El sargento
por Elbio Firpo
A las cuatro de la mañana empezó a llover. Las gruesas gotas salpicaban el patio abandonado y resonaban sobre las hojas. La tierra en las macetas sorprendida por el embate líquido, saltaba pulverizándose.
La lluvia golpeaba sobre el ventanal con violencia creciente. Pronto el agua corrió por la azotea y se introdujo por los caños. Se oía un ruido hueco y torrentoso como el de bocas gigantescas que se atoraran en un intento sediento.
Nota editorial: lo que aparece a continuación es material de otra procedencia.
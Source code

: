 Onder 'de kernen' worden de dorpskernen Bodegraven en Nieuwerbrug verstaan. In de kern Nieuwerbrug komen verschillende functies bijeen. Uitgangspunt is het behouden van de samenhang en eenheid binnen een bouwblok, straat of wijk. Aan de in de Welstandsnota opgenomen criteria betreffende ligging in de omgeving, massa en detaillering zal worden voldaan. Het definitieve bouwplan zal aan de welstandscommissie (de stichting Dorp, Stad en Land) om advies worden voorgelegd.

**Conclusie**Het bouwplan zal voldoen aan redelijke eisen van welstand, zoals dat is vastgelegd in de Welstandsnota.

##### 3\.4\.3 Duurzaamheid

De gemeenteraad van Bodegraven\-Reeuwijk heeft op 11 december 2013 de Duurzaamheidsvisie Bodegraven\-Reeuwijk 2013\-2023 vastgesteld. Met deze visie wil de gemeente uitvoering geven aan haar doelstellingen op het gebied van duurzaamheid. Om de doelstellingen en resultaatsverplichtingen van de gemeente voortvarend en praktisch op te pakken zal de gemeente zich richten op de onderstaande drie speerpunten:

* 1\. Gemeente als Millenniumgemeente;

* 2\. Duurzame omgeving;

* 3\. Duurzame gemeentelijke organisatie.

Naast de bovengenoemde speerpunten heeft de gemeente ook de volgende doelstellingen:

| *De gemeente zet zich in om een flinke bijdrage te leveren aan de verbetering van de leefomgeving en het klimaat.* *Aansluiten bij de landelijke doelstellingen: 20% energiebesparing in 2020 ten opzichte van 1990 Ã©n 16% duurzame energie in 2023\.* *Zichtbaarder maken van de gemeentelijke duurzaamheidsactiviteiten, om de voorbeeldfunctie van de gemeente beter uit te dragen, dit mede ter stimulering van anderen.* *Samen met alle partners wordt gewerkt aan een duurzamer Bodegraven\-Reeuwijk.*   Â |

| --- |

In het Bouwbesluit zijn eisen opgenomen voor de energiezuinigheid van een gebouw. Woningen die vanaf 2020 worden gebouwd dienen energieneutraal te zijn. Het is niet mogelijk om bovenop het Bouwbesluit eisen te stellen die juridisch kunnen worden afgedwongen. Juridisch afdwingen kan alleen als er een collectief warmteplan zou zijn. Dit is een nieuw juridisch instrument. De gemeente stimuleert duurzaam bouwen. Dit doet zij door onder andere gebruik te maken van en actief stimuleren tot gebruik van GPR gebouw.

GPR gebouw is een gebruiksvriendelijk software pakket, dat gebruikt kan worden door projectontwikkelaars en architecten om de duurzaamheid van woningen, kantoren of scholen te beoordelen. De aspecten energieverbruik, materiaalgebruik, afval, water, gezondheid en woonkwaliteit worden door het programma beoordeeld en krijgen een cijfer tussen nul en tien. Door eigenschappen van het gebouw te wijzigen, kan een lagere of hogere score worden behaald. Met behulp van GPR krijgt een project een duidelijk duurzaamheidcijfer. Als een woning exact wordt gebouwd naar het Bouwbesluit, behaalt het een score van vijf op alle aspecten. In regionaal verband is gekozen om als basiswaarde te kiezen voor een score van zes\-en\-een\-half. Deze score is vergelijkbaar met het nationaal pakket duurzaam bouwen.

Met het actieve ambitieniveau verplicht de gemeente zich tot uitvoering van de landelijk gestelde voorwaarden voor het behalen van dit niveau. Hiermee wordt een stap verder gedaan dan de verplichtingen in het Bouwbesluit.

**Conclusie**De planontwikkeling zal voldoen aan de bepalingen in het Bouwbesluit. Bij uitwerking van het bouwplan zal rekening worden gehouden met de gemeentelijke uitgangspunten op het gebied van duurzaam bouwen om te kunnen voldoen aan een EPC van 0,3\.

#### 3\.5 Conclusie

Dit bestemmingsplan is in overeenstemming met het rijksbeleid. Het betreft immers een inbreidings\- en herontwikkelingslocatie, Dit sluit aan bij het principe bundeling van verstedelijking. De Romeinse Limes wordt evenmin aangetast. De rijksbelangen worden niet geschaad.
En la biblioteca se habían retirado mesas, sillas y antiguos muebles conteniendo libros, en su lugar el cajón de madera lustrada con su tapa definitivamente cerrada. Una inscripción plástica con un error ortográfico se despegaba en los bordes: «Sgto. Heibel Martínez Moreno».
El viejo Sargento había conseguido su propósito. Quince años atrás lo habíamos visto por primera vez frente a un cenicero, hecho con restos de un pistón, rebosante de yerba y de colillas. Sus manos sostenían el mate y una botella de ginebra permanecía atenta a mantener el vaso lleno.
Era un Sargento Técnico Especialista retirado a sus recuerdos desde una decena de años. Muchas cosas oímos hablar de él, buenas y malas, pero de una sola cosa estoy seguro, quería a la Fuerza Aérea con el mismo amor que mucho más tarde aprenderíamos a quererla nosotros. No había salido de Boiso Lanza y en un largo tiempo de contacto con pilotos casi sabía cómo volar un avión y acaso el mismo estuviese convencido de que así era.
La estufa e leña chisporroteaba sus gruesos eucaliptus. Entonces escuchamos asombrados las primeras historias aeronáuticas. Para quienes recién hacíamos nuestras primeras armas en la aviación la palabra del Sgto. Heibel tenían algo de mágico. Así supimos del F-51 y el B-25, del AT-6 y del Chipmunk, de las hazañas de hombres que no conocíamos o que apenas habíamos oído hablar de ellos. La habitación caldeada, el mate, la ginebra, las confidencias profesionales, los secretos que con la consabida frase «esto te lo callás» surgían de le boca siempre amena de Martínez Moreno.
A menudo, en la misma biblioteca, provista de caras ediciones, Martínez Moreno extendía sobre una parrilla puesta sobre el hogar tres o cuatro tiras de asado que goteaban su aroma. Pasada la medianoche las guitarras sonaban en la casa y filtraban a la noche un hálito amistoso.
A medida que pasaron los años las historias de Moreno se fueron confundiendo con las nuestras, próximos a empezar a volar podíamos hablar con más propiedad acerca de aviones y pilotos.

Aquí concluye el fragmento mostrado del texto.